Bill 53, Service Alberta Statutes (Virtual Meetings) Amendment Act, 2021, is now in force. Section 5, relating to the Red Tape Reduction Implementation Act, 2020 came into force today by Royal Assent on March 26, 2021. The remainder of the Act (including those provisions that amended the Condominium Property Act) was declared to come into force retroactively, having effect as of August 15, 2020.
This means that condominium corporations in Alberta are now authorized to hold their general meetings virtually, using electronic means such as Skype, Microsoft Teams, Zoom and other online meeting platforms. Moreover, the retroactive effect also authorizes all electronic general meetings that have been held by condominium corporations since August 15, 2020.
Unfortunately, no changes have been made to the wording of the amendment to the Condominium Property Act, and we are still left wondering as to the unintended effect this change may have on condominiums in convening their general meetings. For a discussion of the changes and the potential consequences for condominiums, please read Coming Soon? Virtual Meetings for Condominiums.
If you have any questions about the Service Alberta Statutes (Virtual Meetings) Amendment Act, SA 2021 c4, or other condominium-related issues, please comment below or contact one of the members of the Field Law Condominium Group.
14 thoughts to “Condo Update: Electronic Meetings Now Authorized”

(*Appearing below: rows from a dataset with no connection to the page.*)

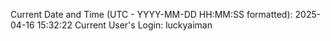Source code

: Current Date and Time (UTC - YYYY-MM-DD HH:MM:SS formatted): 2025-04-16 15:32:22
Current User's Login: luckyaiman
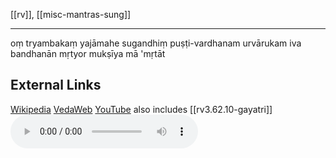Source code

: [[rv]], [[misc-mantras-sung]]

---


oṃ tryambakaṃ yajāmahe
sugandhiṃ puṣṭi-vardhanam
urvārukam iva bandhanān
mṛtyor mukṣīya mā 'mṛtāt

## External Links
[Wikipedia](https://en.wikipedia.org/wiki/Mah%C4%81mrityunjaya-Mantra)
[VedaWeb](https://vedaweb.uni-koeln.de/rigveda/view/id/7.59.12)
[YouTube](https://www.youtube.com/watch?v=mticw2VyBXg) also includes [[rv3.62.10-gayatri]]
![](audio/2908364.mp3)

Thank you for the informative post, Ms. Berney.
Is participation via a standard conference call/telephone not contemplated in the new Act or in previous legislation?
That depends on what type of participation. Board members were, under the previous legislation, entitled to attend and vote at Board meetings using electronic means. Until now, however, the legislation was silent with respect to virtual attendance and voting at meetings of the corporation by unit owners. That has changed with the passing of Bill 53.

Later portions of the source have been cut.